BLUE JUNIATA: Collected Poems

By

Pub Date: Nov. 7th, 1968
Publisher: Viking

Cocteau liked to think that he was kissed by all nine muses. Cocteau is a poet. Malcolm Cowley is a poet, too, but was only kissed by Clio, the muse of history. One can create a generation, or one can record a generation. Exile's Return, Cowley's famous account of American expatriates in Europe during the Twenties, will no doubt always be a standard work on the subject. Blue Juniata: Collected Poems, in which Cowley tells ""the story of my life,"" rather than that of his fabled contemporaries, disappears in a sea of other poet's styles and the driftwood of a dim personality. Too bad, and unexpected. Dadaist, radical, New Republic editor, tripping from Laforgue to Marx--Cowley must have been a lively figure, following the fashions, movements, sensibilities of the day, keeping in step.
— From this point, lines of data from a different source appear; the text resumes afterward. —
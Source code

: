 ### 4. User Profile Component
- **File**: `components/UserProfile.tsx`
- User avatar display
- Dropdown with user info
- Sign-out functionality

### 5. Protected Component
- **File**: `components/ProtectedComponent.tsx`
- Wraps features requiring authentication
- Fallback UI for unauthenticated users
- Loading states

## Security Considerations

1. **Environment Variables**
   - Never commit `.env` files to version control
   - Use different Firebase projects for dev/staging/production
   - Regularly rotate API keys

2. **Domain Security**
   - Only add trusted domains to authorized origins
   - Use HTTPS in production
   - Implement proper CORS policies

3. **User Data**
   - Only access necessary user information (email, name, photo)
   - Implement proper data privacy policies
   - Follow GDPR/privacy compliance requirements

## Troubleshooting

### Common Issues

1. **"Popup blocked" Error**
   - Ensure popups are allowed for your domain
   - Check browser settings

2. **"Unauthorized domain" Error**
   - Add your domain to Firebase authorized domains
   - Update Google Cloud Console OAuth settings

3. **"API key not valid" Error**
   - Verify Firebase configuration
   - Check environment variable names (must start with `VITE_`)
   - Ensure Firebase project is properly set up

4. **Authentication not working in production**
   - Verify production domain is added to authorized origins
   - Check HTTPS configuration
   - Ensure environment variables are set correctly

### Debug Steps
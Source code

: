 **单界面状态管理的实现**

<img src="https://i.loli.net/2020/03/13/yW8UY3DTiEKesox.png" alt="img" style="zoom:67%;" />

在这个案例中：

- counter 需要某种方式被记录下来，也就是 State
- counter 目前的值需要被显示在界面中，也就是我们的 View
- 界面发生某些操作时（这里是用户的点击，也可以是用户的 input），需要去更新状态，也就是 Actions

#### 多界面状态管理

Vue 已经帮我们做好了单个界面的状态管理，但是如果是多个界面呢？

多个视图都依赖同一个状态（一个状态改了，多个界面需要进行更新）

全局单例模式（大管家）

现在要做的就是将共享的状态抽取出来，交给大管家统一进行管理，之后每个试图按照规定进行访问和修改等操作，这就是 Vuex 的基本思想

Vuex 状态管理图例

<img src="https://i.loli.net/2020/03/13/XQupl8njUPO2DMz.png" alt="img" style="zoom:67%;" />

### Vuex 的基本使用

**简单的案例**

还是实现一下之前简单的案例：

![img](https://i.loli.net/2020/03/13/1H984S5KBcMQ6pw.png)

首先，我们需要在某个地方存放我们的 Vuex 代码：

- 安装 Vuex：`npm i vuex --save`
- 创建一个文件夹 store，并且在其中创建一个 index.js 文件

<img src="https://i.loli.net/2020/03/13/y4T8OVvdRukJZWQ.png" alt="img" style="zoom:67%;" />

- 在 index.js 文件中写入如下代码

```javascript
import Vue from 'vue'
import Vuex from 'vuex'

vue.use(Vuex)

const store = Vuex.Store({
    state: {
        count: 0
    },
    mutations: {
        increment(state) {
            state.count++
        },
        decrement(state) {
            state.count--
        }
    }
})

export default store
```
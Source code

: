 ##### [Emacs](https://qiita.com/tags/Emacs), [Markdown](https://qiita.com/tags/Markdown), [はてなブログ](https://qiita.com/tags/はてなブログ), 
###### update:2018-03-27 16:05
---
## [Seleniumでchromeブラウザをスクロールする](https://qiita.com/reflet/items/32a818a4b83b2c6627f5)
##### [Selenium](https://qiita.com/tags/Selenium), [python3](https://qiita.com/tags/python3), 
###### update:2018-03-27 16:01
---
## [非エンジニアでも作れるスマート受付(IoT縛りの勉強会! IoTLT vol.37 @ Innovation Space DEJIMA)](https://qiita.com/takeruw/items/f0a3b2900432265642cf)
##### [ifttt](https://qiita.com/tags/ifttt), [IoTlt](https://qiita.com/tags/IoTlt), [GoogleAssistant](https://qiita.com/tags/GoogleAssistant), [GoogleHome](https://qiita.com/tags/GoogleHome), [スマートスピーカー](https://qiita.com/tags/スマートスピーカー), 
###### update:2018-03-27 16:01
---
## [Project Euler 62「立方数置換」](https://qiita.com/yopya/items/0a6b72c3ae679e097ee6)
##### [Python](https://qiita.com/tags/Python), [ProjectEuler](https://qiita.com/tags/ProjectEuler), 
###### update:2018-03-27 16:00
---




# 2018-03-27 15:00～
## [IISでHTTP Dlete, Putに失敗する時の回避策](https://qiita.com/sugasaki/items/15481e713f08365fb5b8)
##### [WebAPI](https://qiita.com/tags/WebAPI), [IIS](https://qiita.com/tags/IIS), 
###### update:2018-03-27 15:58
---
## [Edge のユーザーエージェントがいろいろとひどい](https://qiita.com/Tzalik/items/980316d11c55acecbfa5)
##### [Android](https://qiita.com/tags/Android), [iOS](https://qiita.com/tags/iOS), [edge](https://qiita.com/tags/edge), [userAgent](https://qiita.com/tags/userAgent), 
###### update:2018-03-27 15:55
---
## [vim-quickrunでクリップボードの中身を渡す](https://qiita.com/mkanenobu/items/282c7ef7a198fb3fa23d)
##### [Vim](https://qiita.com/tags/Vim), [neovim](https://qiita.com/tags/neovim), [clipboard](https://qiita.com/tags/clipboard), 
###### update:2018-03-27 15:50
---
Perhaps, though, that explains the slightness, ""experimental"" correctness, ""advanced"" opinions of his verse, whether hymning a Pennsylvania boyhood (crackerbarrel naturalism or lyricism like Sandburg, Aiken, Frost), or metropolitan satires (Eliot, Pound), or the boom-boom of the Thirties, issues and causes (MacLeish, Kenneth Fearing). Talent is there (""The Lost People,"" ""Roxanne,"" ""The Dry Season""), but nothing much is done with it or comes of it: bittersweet disillusionment, ironic asides, a little magazine facility with words, climbing stairs to Nothingness (the personal theme), or marching under the red banner (journalistic social consciousness). On Sacco and Vanzetti: ""March on, O dago Christs, while we/ march on to spread your names abroad/ like ashes in the winds of God."" Sentiments flame for a moment, light up the sky, are ashes ever after. . . .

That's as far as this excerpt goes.